In the records below, how many lines hold the string "vegetables"? Give only the number.

Stored data entries
------------------------------------------------------------
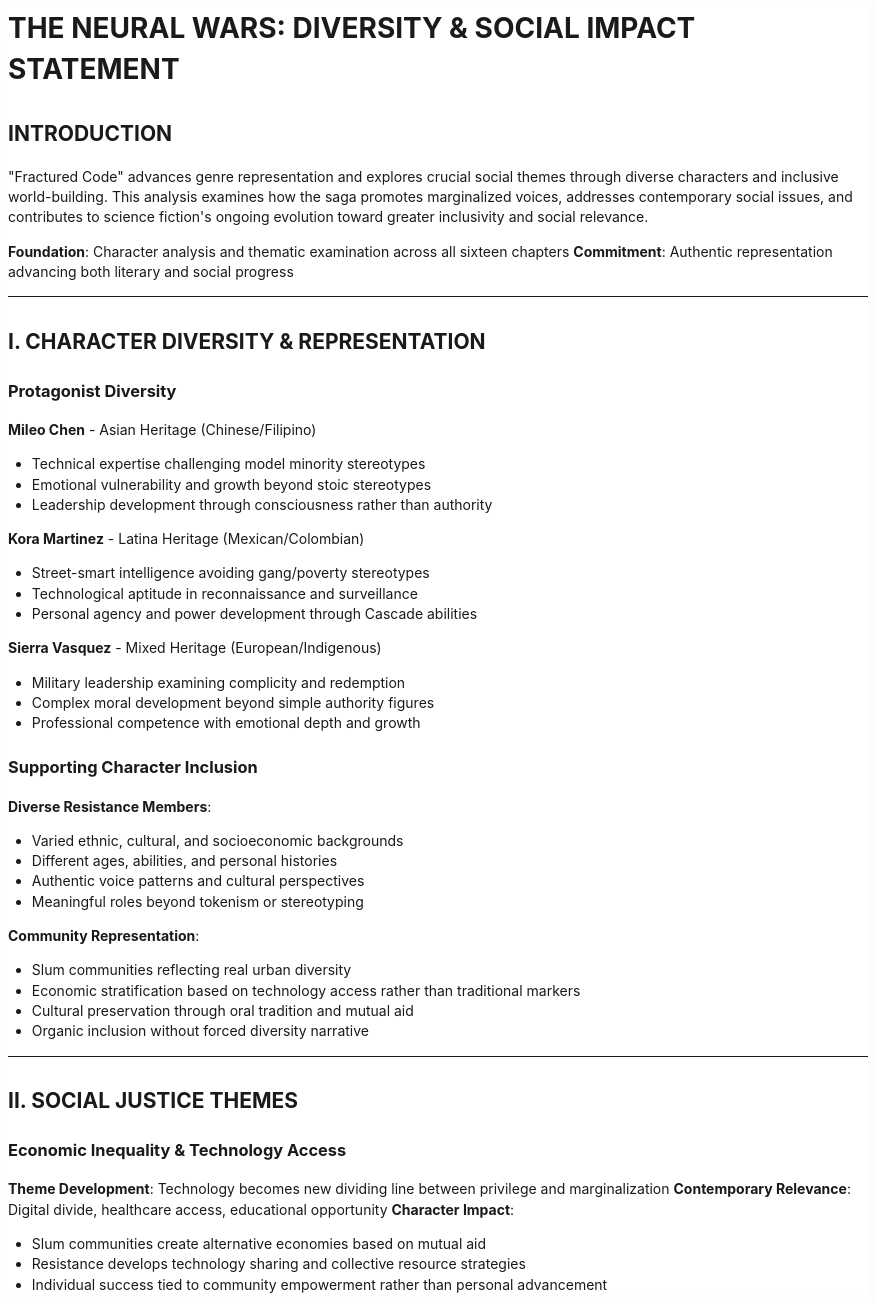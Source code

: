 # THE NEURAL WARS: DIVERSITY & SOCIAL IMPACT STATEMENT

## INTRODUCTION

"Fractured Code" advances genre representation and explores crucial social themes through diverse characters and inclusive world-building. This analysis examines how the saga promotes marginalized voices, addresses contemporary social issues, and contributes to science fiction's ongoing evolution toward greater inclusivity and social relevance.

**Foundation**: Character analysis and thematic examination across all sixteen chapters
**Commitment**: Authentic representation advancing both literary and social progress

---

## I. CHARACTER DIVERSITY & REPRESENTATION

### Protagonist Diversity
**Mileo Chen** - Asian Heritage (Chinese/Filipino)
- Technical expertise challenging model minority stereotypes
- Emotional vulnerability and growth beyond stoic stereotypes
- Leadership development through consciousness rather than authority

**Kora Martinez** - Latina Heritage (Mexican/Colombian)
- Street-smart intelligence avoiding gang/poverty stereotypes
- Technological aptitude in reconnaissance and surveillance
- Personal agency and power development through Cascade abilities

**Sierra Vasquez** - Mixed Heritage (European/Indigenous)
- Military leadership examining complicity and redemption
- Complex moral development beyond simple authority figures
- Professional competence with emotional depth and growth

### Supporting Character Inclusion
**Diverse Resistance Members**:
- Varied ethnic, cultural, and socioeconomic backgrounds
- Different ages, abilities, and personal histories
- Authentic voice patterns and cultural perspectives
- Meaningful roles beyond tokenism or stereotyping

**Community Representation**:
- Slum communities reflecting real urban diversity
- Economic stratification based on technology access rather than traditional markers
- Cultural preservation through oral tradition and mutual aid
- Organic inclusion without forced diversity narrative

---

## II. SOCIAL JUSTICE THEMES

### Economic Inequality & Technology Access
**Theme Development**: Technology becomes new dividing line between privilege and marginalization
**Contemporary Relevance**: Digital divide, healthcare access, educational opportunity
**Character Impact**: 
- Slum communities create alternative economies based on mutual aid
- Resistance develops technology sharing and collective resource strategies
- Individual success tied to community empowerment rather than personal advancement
------------------------------------------------------------
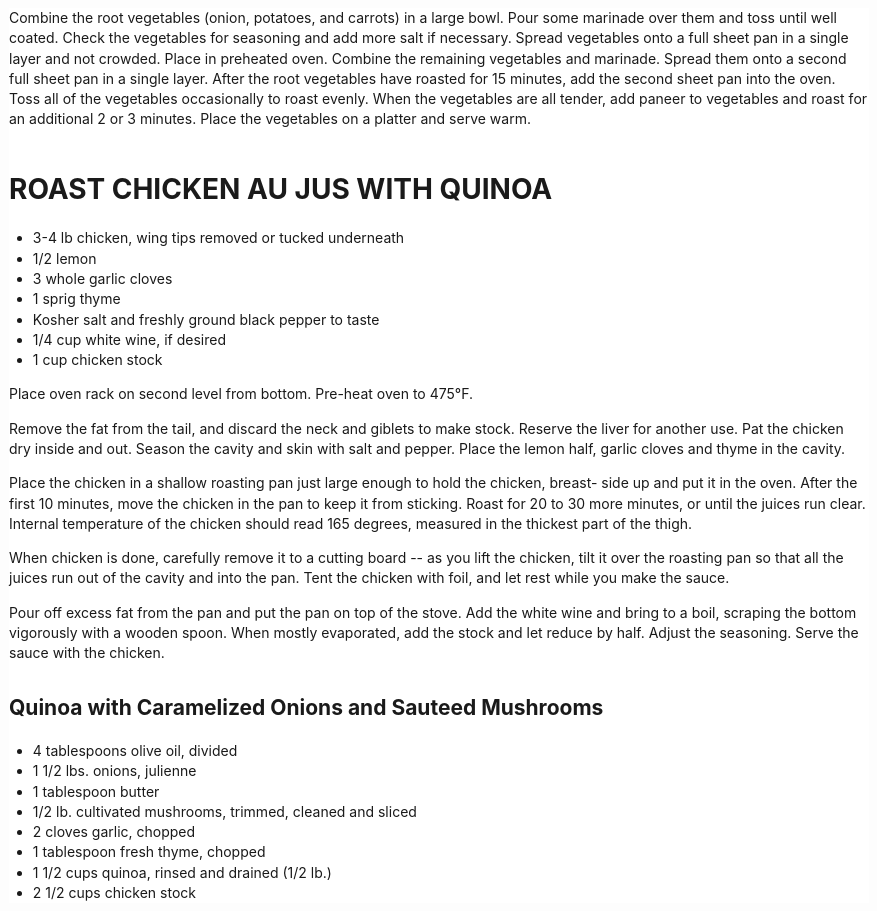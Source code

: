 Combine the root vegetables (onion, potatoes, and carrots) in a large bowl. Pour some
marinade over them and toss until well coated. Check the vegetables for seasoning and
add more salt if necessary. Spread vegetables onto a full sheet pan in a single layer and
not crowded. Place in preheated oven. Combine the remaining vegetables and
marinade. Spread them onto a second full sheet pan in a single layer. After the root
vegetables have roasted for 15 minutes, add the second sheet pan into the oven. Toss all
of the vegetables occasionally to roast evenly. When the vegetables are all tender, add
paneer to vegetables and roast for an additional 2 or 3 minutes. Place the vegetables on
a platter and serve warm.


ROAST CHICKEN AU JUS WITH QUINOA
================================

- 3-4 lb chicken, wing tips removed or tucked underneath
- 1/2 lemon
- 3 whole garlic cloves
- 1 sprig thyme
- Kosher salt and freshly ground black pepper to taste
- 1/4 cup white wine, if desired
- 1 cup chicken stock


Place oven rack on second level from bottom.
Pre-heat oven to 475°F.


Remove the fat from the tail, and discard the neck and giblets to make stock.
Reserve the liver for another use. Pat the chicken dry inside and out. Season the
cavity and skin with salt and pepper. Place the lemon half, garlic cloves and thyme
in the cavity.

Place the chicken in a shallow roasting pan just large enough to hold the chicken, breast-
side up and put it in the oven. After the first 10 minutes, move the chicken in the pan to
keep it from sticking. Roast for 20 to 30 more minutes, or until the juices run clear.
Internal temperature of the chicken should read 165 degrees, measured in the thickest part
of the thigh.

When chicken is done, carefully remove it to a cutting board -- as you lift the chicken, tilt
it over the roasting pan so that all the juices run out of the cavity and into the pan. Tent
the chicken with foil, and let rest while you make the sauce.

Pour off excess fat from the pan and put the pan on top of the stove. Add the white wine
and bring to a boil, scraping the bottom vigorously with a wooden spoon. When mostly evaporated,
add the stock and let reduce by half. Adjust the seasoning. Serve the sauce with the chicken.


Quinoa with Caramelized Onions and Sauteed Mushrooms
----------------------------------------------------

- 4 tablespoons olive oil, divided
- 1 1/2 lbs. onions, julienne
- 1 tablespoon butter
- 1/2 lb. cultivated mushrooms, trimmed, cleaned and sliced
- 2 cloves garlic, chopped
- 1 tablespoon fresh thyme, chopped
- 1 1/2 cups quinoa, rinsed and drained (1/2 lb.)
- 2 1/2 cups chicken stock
------------------------------------------------------------
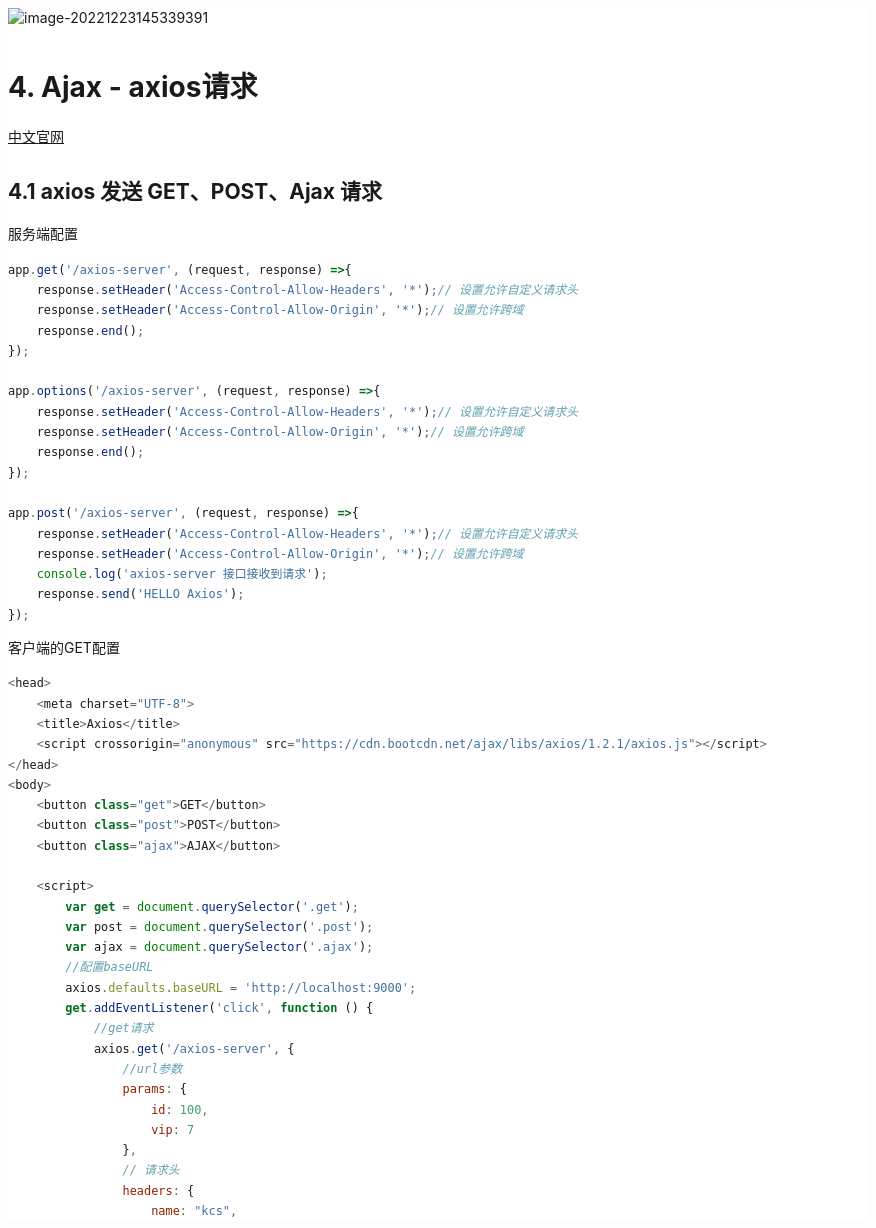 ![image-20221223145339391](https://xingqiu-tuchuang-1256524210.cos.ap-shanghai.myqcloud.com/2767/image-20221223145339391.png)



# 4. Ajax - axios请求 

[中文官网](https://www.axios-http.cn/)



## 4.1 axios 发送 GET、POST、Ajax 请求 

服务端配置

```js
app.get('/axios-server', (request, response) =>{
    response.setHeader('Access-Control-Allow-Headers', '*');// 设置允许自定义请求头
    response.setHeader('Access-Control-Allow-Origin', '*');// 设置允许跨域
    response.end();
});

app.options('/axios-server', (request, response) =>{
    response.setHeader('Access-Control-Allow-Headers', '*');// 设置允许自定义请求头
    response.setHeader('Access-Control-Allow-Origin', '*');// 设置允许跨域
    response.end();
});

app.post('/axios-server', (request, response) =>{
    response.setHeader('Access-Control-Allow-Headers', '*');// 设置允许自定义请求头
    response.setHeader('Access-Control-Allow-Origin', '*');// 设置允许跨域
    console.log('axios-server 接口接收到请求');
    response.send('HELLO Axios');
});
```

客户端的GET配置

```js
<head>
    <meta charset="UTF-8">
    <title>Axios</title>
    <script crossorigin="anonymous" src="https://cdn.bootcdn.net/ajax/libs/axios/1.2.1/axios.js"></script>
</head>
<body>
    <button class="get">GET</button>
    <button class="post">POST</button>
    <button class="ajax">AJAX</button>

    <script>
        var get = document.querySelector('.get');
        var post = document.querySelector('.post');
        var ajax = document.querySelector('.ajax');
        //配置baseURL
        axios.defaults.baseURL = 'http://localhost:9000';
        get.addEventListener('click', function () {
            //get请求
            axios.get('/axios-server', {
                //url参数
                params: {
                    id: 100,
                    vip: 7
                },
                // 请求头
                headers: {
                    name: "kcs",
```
------------------------------------------------------------
◆ RESULT BELOW
7